De façon générale, les réfugiés qui ne sont pas directement déportés en Turquie sont placés dans des camps où on traite leurs dossiers et leurs statuts de réfugiés. À titre de membre de l’UE, la Bulgarie doit se conformer aux normes d’accueil dictées par la Commission Européenne dans sa réception des nouveaux demandeurs d’asile. Visiblement ici, les autorités bulgares se soucient peu des règles.
«On ne mangeait presque rien, de l’eau avec un peu d’oignon ou de riz, une ou deux fois par jour. Il n’y avait pas de douche et une seule toilette pour tout le monde qu’ils barraient la nuit. C’était insupportable. On ne recevait aucune information et quand on posait une question on se faisait battre. Même les docteurs ne voulaient pas nous parler et demandaient de l’argent aux blessés. Il n’y avait pas que des hommes là-dedans, il y avait aussi des femmes et des enfants.»
Manque d’intérêt
Sharon Silvey, coordinatrice de bénévoles à Dimitrovgrad peine depuis longtemps à attirer l’attention des médias et de la communauté internationale sur ces abus. Sidérée par leur manque d’intérêt, elle a menacé de porter l’affaire devant la Cour de Justice de l’Union Européenne si aucune action sérieuse n’était entreprise. «On est témoins ici de violations graves des droits de l’homme et on a toutes les preuves en main, mais personne n’en veut. C’est aberrant. On parle de jeunes mineurs non-accompagnés qui subissent les pires formes d’abus et personne ne bouge.»
Laissés à eux-mêmes
Il y a quelques jours, quatre garçons afghans sont arrivés en panique à notre tente. Ils venaient de se faire voler par la police serbe à l’intérieur même du camp de registrariat et n’avaient plus rien pour prendre l’autobus. On leur a proposé d’appeler leurs familles pour qu’on leur transfère de l’argent mais ils se sont tous mis à pleurer.

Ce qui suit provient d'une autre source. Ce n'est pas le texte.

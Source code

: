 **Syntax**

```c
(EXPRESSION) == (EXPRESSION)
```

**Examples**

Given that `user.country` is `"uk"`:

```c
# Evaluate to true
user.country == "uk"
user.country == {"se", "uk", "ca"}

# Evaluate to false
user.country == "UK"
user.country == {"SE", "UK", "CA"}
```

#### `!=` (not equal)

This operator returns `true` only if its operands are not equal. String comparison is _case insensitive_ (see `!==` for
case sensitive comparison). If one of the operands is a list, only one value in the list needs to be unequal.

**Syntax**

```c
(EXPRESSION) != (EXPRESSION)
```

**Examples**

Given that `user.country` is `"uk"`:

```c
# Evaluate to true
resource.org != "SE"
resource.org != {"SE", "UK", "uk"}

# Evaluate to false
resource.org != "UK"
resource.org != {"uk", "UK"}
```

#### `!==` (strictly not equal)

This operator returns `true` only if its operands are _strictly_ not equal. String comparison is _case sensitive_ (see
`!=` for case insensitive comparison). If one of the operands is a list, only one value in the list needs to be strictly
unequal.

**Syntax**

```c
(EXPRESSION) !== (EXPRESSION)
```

«Mes parents sont morts, ils ont été tués par les talibans. Les siens aussi. Il ne reste plus personne.» J’ai regardé autour de moi. Le soleil se couchait lentement, le camp était calme et silencieux. La police flânait et les employés de la Croix-Rouge et du UNHCR prenaient un café devant leurs tentes. Personne n’allait se soucier d’eux.
Ce qui se trame dans la «jungle» et dans les camps bulgares n’est un secret pour personne. Pourtant, hormis un récent rapport d’Oxfam et quelques articles sur le sujet, aucunes actions concrètes n’ont été entamées par l’UE ou les autorités locales pour mettre fin à ces injustices. Au camp, les volontaires indépendants sont encore les seuls à fournir nourriture et vêtements aux réfugiés.

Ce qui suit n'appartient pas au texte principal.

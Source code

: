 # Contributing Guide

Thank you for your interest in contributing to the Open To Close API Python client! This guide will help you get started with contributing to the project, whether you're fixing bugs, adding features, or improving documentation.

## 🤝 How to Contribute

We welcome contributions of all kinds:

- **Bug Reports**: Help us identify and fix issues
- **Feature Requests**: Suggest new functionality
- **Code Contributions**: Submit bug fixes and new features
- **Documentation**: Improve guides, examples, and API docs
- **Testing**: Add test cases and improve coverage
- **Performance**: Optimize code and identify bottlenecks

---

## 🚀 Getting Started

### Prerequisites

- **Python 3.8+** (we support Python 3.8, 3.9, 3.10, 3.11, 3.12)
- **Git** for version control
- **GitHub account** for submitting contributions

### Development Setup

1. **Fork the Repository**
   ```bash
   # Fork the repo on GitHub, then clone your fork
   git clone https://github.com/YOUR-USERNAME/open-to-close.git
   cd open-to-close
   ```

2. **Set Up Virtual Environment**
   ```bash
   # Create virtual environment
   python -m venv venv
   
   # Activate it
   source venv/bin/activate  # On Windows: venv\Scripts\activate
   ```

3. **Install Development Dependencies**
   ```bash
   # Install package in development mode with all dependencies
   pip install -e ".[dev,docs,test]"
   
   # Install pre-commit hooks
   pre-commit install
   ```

Certes les témoignages récoltés à Dimitrovgrad offrent une autre lecture de la crise des réfugiés, moins explicite et plus obscure. Ils dévoilent l’inefficacité des normes européennes et mettent en évidence le caractère construit d’une crise: dans le contexte géopolitique actuel, ces jeunes réfugiés n’ont pas la cote. Leurs récits s’empilent donc dans notre Dropbox.
Depuis quelques jours, Amnesty International et certains médias ont enfin commencé à nous approcher et à se renseigner sur le sujet. En même temps, curieusement, la police nous a expulsé et interdit l’accès au camp. On opère maintenant de l’extérieur, espérant que les histoires sortent au grand jour avant d’être carrément renvoyés du site.
Une chose est certaine, les abus qui ont lieu en Bulgarie vont continuer tant que l’Europe s’obstine à regarder ailleurs.